##### Supplied material

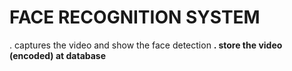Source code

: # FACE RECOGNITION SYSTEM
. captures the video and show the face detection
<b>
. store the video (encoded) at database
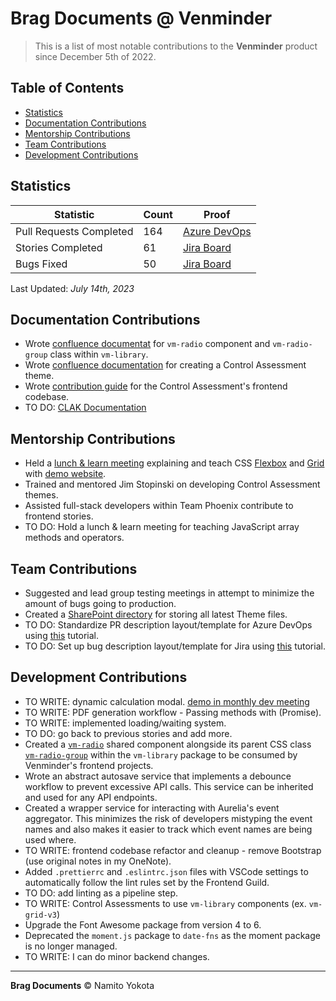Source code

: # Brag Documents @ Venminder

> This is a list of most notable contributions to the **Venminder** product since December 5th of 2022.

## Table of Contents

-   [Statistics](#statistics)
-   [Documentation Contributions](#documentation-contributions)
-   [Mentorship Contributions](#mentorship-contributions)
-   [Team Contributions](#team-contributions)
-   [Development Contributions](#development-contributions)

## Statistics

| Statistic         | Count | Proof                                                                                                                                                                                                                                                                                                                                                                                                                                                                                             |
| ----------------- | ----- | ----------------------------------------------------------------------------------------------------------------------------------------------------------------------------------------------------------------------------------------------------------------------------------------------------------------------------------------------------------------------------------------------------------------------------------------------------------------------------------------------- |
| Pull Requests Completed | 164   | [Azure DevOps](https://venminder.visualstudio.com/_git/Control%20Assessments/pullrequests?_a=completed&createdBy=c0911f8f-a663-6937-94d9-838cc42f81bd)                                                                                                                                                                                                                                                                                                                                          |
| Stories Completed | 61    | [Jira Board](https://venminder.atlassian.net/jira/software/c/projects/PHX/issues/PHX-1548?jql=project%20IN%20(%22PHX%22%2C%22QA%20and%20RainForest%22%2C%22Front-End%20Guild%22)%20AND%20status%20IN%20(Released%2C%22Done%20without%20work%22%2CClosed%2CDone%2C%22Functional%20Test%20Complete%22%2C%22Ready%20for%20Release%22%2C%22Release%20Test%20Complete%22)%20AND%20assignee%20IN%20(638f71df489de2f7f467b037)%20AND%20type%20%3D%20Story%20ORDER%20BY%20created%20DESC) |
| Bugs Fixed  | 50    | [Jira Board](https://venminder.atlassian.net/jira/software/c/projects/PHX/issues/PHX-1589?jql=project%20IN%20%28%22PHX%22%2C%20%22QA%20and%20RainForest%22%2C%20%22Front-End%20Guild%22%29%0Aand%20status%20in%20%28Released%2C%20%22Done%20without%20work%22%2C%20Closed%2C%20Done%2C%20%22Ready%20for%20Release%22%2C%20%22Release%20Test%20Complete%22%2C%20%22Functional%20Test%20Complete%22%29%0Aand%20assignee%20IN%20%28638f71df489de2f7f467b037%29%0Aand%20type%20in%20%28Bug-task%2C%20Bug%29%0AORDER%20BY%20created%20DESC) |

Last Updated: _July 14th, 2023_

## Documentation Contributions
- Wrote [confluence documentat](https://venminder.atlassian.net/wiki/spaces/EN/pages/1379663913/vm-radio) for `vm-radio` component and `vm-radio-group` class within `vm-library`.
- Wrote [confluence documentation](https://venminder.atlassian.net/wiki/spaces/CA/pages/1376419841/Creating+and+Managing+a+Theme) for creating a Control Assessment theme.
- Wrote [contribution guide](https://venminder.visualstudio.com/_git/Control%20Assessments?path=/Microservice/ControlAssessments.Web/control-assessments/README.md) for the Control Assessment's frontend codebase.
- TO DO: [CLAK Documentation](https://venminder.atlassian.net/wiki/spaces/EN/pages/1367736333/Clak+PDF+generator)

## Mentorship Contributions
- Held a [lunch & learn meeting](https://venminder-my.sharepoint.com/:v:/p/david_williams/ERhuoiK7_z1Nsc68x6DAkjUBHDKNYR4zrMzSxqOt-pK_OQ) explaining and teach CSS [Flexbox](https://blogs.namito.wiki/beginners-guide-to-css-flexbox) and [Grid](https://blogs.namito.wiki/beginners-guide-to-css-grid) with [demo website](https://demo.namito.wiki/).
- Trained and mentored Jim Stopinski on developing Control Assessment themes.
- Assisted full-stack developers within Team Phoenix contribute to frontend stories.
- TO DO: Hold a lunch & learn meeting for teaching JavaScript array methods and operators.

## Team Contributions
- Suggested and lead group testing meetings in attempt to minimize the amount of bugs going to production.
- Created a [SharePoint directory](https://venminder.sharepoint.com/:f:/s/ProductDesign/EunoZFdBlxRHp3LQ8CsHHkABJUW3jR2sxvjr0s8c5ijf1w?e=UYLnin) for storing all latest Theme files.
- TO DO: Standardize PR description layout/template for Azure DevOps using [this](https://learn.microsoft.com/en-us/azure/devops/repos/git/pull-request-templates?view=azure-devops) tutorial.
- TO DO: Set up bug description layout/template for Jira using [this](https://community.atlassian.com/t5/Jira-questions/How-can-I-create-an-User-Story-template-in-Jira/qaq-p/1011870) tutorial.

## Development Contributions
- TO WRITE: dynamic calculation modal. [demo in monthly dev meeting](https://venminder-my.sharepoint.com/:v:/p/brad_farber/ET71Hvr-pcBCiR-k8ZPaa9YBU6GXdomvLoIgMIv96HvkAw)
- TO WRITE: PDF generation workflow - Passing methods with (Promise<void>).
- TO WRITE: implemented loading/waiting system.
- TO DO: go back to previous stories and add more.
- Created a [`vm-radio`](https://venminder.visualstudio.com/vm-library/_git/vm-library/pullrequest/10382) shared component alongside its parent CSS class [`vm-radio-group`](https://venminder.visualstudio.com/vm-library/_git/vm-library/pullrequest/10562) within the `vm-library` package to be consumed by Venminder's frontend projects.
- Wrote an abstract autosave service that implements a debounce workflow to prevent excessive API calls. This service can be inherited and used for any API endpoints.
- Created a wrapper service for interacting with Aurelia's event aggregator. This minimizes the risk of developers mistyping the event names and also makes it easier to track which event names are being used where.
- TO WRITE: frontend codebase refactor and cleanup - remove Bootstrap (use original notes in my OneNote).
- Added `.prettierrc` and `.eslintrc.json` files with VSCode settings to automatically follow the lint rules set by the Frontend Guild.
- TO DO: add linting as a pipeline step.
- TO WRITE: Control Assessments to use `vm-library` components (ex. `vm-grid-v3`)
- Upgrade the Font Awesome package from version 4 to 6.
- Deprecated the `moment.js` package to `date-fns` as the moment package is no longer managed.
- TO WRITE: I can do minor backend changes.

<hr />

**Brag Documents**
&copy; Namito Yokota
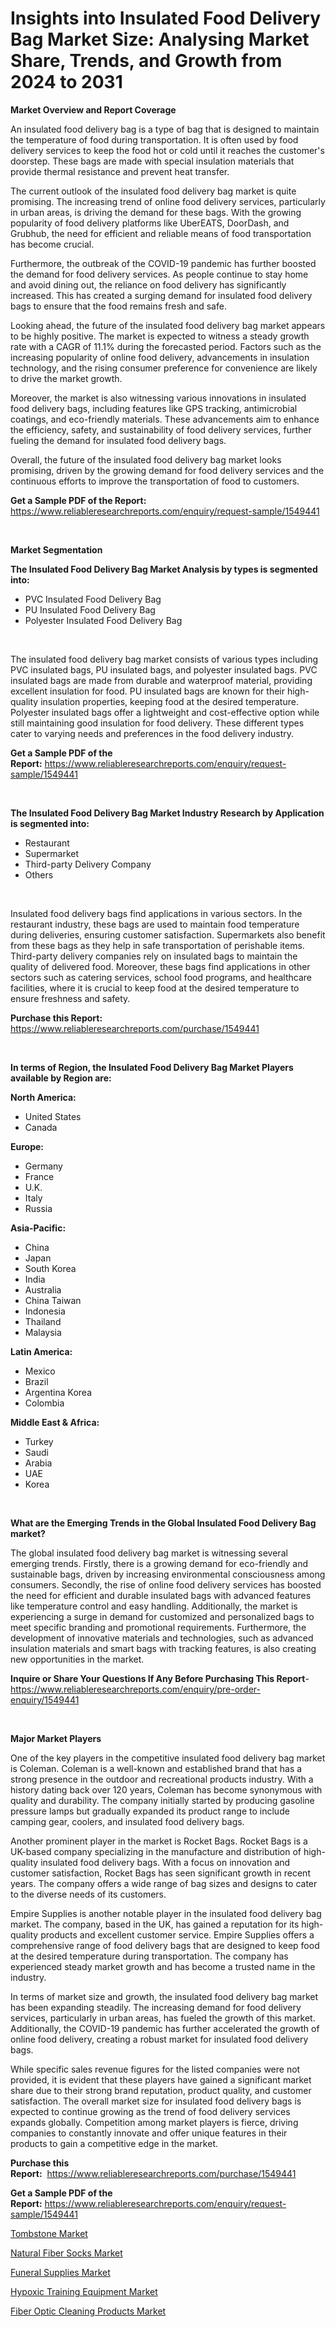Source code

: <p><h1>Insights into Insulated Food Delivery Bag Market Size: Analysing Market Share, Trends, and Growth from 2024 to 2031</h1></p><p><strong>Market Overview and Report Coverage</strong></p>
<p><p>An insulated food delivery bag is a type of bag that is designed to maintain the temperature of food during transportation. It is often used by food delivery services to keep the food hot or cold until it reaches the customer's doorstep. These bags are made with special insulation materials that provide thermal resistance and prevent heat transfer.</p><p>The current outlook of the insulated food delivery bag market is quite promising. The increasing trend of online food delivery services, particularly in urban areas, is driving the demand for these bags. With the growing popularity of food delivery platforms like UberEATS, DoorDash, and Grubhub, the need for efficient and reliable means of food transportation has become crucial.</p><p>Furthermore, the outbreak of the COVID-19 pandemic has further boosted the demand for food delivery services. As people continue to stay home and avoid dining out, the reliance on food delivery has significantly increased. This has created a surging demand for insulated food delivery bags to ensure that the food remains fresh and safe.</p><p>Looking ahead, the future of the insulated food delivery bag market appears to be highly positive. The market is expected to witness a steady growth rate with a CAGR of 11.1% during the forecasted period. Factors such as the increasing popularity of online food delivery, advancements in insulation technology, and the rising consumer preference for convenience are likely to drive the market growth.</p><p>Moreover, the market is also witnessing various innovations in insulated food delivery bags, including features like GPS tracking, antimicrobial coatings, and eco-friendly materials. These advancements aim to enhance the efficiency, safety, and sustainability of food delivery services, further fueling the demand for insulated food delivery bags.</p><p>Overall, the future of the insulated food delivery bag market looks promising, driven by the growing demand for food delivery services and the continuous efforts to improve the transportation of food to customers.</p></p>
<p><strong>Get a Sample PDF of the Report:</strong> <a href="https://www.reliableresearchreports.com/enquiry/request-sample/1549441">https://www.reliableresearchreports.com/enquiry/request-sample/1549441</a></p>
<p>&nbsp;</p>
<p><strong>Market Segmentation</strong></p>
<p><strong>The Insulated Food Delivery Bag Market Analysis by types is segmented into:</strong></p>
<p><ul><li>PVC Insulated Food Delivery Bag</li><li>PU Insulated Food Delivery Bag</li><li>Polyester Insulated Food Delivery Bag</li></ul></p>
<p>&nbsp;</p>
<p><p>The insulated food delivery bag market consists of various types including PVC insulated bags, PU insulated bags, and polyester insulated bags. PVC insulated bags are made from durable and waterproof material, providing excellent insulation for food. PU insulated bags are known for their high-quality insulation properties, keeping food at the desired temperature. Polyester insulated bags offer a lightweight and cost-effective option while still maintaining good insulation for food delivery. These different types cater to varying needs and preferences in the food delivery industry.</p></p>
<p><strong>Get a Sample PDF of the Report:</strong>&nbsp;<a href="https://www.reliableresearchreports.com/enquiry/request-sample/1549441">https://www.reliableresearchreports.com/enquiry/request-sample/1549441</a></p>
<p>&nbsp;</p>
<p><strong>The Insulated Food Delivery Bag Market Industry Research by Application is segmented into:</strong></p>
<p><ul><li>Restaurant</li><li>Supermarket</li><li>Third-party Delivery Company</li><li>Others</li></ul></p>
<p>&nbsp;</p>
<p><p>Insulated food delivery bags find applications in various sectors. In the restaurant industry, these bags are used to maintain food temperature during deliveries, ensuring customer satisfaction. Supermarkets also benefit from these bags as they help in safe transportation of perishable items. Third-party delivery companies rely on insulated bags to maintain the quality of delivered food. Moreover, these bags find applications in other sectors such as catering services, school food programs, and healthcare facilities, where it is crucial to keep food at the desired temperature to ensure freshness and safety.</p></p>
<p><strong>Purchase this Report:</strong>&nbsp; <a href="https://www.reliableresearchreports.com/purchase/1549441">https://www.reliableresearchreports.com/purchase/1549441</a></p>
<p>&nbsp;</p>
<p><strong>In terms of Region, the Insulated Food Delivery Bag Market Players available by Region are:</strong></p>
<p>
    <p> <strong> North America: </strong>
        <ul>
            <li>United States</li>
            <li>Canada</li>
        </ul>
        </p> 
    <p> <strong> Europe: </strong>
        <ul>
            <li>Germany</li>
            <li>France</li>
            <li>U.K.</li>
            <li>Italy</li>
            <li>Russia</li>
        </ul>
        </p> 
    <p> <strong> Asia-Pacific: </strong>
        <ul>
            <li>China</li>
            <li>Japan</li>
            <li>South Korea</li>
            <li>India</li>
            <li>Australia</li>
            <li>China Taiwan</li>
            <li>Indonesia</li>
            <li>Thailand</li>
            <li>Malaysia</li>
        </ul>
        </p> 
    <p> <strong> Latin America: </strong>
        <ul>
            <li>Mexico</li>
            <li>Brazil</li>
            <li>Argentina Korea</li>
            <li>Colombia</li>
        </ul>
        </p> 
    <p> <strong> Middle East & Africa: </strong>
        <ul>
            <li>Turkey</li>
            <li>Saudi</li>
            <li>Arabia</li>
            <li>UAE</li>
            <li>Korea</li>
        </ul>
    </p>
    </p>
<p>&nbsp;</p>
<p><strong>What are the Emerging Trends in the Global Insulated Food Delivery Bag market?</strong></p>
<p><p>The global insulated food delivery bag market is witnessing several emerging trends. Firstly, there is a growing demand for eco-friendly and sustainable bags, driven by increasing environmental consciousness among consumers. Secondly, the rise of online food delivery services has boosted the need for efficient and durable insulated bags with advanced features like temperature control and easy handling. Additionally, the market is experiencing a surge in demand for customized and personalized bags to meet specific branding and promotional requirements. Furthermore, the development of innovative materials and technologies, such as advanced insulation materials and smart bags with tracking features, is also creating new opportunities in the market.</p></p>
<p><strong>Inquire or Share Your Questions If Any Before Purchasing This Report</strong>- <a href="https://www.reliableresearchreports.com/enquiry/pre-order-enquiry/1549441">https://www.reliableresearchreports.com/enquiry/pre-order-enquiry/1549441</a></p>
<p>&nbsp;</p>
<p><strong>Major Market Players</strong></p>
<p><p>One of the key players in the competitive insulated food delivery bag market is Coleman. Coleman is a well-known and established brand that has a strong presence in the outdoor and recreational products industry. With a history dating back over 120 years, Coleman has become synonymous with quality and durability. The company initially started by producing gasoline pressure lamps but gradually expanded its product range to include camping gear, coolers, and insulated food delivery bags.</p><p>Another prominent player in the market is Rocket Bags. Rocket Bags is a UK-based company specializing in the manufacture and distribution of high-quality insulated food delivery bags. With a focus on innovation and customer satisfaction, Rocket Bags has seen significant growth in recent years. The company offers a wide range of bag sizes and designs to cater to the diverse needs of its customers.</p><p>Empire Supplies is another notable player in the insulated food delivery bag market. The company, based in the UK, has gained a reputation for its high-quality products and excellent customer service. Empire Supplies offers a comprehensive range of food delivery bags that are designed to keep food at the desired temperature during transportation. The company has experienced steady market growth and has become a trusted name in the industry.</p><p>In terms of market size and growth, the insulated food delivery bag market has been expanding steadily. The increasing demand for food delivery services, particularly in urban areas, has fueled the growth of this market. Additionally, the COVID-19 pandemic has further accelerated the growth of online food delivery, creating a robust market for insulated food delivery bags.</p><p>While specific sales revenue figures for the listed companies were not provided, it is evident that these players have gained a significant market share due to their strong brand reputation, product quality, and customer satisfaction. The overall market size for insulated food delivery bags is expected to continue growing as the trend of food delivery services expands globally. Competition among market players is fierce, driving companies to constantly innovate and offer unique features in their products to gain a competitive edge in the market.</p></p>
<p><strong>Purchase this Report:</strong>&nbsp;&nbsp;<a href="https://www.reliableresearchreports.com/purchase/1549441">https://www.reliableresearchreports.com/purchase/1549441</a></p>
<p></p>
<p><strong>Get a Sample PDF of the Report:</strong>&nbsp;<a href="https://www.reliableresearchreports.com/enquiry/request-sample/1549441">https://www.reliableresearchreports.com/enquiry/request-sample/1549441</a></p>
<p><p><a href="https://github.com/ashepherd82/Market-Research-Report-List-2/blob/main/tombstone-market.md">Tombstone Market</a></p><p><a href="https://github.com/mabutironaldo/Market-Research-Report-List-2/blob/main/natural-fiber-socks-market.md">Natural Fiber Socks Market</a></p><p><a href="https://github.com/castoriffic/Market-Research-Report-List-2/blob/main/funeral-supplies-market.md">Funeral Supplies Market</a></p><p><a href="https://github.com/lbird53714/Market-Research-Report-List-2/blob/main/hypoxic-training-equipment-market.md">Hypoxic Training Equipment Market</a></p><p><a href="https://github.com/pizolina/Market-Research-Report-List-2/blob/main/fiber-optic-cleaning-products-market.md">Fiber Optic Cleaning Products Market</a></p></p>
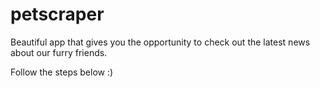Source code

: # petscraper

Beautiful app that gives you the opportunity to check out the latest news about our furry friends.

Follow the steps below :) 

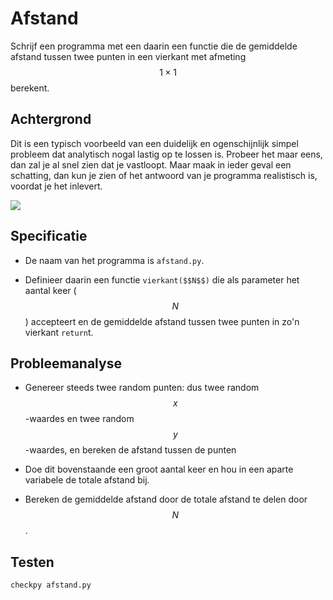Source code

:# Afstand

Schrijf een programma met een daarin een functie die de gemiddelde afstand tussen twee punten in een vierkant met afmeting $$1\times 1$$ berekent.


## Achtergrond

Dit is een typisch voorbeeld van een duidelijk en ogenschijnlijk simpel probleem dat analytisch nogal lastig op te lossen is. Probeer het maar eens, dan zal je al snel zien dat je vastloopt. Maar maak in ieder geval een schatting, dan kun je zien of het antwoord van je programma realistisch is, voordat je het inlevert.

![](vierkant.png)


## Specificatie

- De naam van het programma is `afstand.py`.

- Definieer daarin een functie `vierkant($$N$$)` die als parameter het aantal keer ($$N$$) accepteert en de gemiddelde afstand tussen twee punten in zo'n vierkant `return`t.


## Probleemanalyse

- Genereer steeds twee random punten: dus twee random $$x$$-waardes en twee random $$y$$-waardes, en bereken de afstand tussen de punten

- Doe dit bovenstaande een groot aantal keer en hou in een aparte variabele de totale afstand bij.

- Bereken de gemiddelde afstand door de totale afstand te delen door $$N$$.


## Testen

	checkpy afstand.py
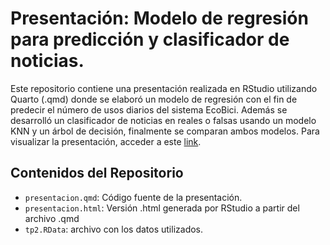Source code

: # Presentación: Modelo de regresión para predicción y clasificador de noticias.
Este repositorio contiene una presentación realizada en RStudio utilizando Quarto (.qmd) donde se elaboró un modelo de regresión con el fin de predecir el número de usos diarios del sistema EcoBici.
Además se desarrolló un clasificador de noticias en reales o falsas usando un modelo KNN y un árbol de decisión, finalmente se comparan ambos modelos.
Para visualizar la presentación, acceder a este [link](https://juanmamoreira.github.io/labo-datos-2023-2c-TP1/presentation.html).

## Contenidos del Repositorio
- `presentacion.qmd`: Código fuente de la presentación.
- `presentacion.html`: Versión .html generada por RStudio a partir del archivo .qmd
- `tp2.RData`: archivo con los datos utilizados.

##########

**Exercise**
What is needed is every line from the data above that includes the string "programma", copied out.

**Reply**
Schrijf een programma met een daarin een functie die de gemiddelde afstand tussen twee punten in een vierkant met afmeting $$1\times 1$$ berekent.
Dit is een typisch voorbeeld van een duidelijk en ogenschijnlijk simpel probleem dat analytisch nogal lastig op te lossen is. Probeer het maar eens, dan zal je al snel zien dat je vastloopt. Maar maak in ieder geval een schatting, dan kun je zien of het antwoord van je programma realistisch is, voordat je het inlevert.
- De naam van het programma is `afstand.py`.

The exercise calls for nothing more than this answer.